Exercise materials -
= = = = = = =
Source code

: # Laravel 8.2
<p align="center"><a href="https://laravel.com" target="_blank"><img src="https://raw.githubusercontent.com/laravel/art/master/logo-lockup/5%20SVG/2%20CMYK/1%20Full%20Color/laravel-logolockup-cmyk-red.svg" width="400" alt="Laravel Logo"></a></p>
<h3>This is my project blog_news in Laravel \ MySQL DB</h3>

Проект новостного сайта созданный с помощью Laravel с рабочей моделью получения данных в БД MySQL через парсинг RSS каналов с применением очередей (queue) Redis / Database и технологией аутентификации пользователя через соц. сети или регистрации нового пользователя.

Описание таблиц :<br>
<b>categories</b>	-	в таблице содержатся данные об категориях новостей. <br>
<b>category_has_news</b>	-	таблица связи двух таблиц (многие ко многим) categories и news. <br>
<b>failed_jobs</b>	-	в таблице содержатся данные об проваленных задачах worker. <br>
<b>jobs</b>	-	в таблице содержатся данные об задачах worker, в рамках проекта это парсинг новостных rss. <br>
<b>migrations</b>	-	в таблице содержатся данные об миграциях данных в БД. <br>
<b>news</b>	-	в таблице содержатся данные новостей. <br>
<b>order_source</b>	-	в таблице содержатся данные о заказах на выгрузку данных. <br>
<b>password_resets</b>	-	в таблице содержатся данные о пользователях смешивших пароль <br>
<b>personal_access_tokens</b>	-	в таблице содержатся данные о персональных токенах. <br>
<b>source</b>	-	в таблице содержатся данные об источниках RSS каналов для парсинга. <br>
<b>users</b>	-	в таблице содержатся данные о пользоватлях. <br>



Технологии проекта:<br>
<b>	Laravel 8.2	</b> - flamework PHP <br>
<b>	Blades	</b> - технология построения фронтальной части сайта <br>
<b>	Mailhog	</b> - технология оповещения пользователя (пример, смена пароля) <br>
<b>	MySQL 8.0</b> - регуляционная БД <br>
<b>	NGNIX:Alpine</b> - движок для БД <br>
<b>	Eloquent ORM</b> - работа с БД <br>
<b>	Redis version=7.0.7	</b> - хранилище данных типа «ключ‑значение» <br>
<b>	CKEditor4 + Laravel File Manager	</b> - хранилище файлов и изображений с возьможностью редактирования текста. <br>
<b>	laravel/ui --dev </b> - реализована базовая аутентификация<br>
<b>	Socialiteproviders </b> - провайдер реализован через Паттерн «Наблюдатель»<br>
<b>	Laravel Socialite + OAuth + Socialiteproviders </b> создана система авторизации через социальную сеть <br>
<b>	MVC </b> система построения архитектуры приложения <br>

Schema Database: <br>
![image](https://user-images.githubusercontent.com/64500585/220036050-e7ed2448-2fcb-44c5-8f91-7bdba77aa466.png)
= = = = = = =
Aim of the exercise - Lines above containing "задачах": how many? Reply with the number only.

Answer box - 2